There are at least two reasons I came up with the course, Being a person with another person, one of which is that I always wondered what to do next, after having become proficient at Focusing. There didn’t seem to be that much on offer if you wanted to continue exploring but didn’t want to start directly on the road to becoming a Focusing Practitioner. One of my goals as a Focusing teacher, is to come up with different courses to meet this need, that I hope others also have, of which “Being a person with another person”, is my first attempt.

The other reason for coming up with the course takes a bit more space to explain:

One of the marvellous things about Focusing, is the liberating experience (usually with some struggle at first) of not having to take any responsibility for the outcome of the session with the Focusing partner. As a person who people used to come to with their problems, even when I was quite young, and later becoming a counsellor, this gave me a tremendous relief: to be able to sit back, relax into “just being there”, and letting the Focuser “do the job”, and still being supportive and watch change happening!

This “responsibility free” listening skill, and the skill of supporting the other person in just being with their experience, rather than find “logically deduced answers”, has influenced my work with clients as well as with friends and colleagues. Over time, it has also given me a much more relaxed trust in the process as its “own entity”, that I can lean into, rather than trying to control or steer in any direction (of my own).

A few years of practicing this trusting and allowing way of being there with another person, then freed me up to becoming aware, also, of the relational nature of Focusing, as well as counselling, and in particular, the notion of “being a person with another person” (Carl Rogers, 1961, John Macmurray 1961, Eugene Gendlin, 1996). 

As Gendlin writes: “The essence of working with another person is to be present as a living being. And that is lucky, because if we had to be smart, or good, or mature, or wise, then we would probably be in trouble. But, what matters is not that. What matters is to be a human being with another human being, to recognize the other person as another being in there.” (Gendlin 1990, p. 205). This particularly became clearer to me after having attended my third “Focusing and listening skills”-course, hosted this time by the warmly present and constantly curious Kay Hoffmann. She introduced me and the other participants in her course to the idea of the “we-space”, and also to responding from where the other person’s words “land” in your body, instead of trying to remember what was said.

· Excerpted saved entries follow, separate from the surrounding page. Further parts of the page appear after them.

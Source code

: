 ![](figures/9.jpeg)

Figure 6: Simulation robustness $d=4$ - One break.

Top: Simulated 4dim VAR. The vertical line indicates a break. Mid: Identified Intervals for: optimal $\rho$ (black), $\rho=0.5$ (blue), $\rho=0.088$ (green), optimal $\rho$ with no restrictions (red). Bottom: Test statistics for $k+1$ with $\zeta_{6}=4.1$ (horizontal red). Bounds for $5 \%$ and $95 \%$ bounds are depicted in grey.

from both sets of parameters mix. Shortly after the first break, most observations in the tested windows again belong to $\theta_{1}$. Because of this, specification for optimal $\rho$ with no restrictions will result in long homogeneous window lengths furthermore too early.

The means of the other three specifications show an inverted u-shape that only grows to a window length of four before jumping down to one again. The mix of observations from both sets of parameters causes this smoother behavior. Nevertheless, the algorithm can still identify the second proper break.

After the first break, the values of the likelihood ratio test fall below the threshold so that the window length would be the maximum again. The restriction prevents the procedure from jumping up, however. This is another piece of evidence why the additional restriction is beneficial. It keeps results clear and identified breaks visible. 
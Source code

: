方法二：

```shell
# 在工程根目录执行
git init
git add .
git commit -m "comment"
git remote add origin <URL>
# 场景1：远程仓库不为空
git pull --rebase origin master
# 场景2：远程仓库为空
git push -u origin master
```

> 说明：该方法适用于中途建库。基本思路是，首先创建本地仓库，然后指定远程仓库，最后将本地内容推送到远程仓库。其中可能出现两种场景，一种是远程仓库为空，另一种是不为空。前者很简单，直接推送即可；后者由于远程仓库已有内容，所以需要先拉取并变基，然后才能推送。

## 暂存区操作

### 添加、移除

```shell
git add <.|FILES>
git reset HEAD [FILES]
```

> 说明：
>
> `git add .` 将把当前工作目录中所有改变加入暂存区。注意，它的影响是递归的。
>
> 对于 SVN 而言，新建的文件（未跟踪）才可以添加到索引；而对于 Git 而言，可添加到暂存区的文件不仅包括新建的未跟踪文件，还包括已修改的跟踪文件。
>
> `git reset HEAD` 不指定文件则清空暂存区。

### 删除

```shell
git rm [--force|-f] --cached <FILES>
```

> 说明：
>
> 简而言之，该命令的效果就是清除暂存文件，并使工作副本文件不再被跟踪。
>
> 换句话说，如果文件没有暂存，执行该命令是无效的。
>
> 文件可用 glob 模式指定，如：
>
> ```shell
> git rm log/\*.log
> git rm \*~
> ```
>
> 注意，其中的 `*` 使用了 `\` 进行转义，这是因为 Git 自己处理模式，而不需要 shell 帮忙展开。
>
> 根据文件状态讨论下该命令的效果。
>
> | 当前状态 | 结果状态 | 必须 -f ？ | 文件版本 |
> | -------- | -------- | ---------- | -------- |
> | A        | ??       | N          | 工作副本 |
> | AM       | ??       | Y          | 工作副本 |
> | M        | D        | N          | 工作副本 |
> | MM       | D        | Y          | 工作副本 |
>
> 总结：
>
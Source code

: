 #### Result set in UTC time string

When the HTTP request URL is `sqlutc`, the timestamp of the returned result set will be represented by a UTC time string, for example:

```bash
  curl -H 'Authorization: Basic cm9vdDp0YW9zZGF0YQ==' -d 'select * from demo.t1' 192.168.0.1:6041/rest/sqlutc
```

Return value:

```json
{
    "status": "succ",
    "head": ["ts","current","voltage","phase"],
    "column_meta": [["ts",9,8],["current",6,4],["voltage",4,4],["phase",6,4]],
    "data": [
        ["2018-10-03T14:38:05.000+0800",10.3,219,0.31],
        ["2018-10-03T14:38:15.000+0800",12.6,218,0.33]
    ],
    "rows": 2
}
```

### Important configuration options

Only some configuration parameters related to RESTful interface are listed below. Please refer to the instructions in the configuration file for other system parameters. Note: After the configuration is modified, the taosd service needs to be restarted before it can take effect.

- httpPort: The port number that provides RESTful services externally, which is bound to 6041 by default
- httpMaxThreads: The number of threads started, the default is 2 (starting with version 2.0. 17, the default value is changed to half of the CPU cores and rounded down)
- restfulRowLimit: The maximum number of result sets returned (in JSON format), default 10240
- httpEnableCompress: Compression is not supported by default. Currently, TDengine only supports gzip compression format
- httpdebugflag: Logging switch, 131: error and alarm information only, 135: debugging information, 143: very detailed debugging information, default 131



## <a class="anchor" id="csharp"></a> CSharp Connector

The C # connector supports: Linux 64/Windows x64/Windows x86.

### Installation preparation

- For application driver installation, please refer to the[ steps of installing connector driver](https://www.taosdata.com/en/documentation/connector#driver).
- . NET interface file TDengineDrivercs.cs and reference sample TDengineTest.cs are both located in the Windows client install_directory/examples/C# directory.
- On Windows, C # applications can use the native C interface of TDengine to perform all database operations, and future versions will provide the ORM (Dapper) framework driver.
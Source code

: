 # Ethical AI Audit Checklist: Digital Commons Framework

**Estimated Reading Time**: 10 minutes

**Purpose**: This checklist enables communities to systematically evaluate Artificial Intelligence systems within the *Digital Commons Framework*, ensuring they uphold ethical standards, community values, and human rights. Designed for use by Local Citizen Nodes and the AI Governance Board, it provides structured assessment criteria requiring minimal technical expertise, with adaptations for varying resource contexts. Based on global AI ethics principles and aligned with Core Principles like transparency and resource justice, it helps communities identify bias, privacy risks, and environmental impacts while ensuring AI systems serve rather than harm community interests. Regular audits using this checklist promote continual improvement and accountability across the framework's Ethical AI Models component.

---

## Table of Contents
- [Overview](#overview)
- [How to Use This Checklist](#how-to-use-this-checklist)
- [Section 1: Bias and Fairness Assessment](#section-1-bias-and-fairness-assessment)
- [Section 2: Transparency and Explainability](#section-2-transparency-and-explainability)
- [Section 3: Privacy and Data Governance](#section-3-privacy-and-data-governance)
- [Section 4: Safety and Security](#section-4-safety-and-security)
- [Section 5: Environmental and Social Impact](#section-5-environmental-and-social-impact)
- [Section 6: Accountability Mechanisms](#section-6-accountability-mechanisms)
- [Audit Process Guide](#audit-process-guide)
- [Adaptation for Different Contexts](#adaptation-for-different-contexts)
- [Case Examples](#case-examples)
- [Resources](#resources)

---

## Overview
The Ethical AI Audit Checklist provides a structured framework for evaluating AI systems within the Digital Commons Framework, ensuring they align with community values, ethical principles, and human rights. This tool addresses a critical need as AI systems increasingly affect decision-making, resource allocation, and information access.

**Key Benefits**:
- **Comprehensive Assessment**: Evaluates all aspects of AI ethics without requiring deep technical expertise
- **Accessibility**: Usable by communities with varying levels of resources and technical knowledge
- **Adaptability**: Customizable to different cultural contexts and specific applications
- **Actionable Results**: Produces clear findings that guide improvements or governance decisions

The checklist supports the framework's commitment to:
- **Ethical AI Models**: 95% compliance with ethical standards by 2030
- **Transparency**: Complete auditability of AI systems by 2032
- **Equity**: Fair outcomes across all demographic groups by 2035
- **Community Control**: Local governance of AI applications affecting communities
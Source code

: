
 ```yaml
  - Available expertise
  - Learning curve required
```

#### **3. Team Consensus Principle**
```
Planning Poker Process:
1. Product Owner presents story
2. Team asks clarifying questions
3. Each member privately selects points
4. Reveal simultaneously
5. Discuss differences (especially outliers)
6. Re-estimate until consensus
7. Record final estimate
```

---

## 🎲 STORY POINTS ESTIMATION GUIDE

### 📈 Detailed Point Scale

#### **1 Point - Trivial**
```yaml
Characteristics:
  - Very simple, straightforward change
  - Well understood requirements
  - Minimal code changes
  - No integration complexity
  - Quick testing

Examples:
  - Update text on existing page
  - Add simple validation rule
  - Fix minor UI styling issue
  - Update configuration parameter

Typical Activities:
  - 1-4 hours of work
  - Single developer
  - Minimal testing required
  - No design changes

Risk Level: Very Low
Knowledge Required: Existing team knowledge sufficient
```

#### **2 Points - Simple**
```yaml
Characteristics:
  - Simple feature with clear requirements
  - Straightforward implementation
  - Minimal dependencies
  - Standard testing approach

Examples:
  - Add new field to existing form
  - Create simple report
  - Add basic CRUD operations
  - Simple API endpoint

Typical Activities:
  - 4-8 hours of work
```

So I developed this course as a way of exploring more, and sharing my experiences with how there seems not to be a process happening “over there” with the client or Focusing Partner (or friend or colleague one listens to), but that the particular process that happens in the encounter, is a particular, unique, “we”, and a “we-here-now” as in being part of the larger environment (Gendlin 2018).

The idea of saying an inner “yes” to what is happening in the other person, as well as in myself, and attending to this unique “thing”, that “we-here-now” is, I find to be an exhilaratingly alive way of being present. Hence, I would also claim that Focusing can render you more mindful and present, both to yourself, to the world, your situations, and to other people in your surroundings, and I would like to invite you to this course, to see what I mean 😊

Warmly

Vera Rolfine Fryd Lyngmo

References

Gendlin, E.T. (1990). The small steps of the therapy process: How they come, and how to help make them come. In: Lietaer, G., Rombauts, J. & Van Balen, R. (eds.) Client-Centered and Experiential Psychotherapies in the Nineties. Leuven: Leuven University Press.

Gendlin E.T (2018). A Process Model. Evanston, Illinois: University Press.

Macmurray, J. (1961). Persons in Relation. New Jersey: Humanities Press International.

Rogers C.R. (1961). On becoming a person. London: Constable & Robinson Ltd.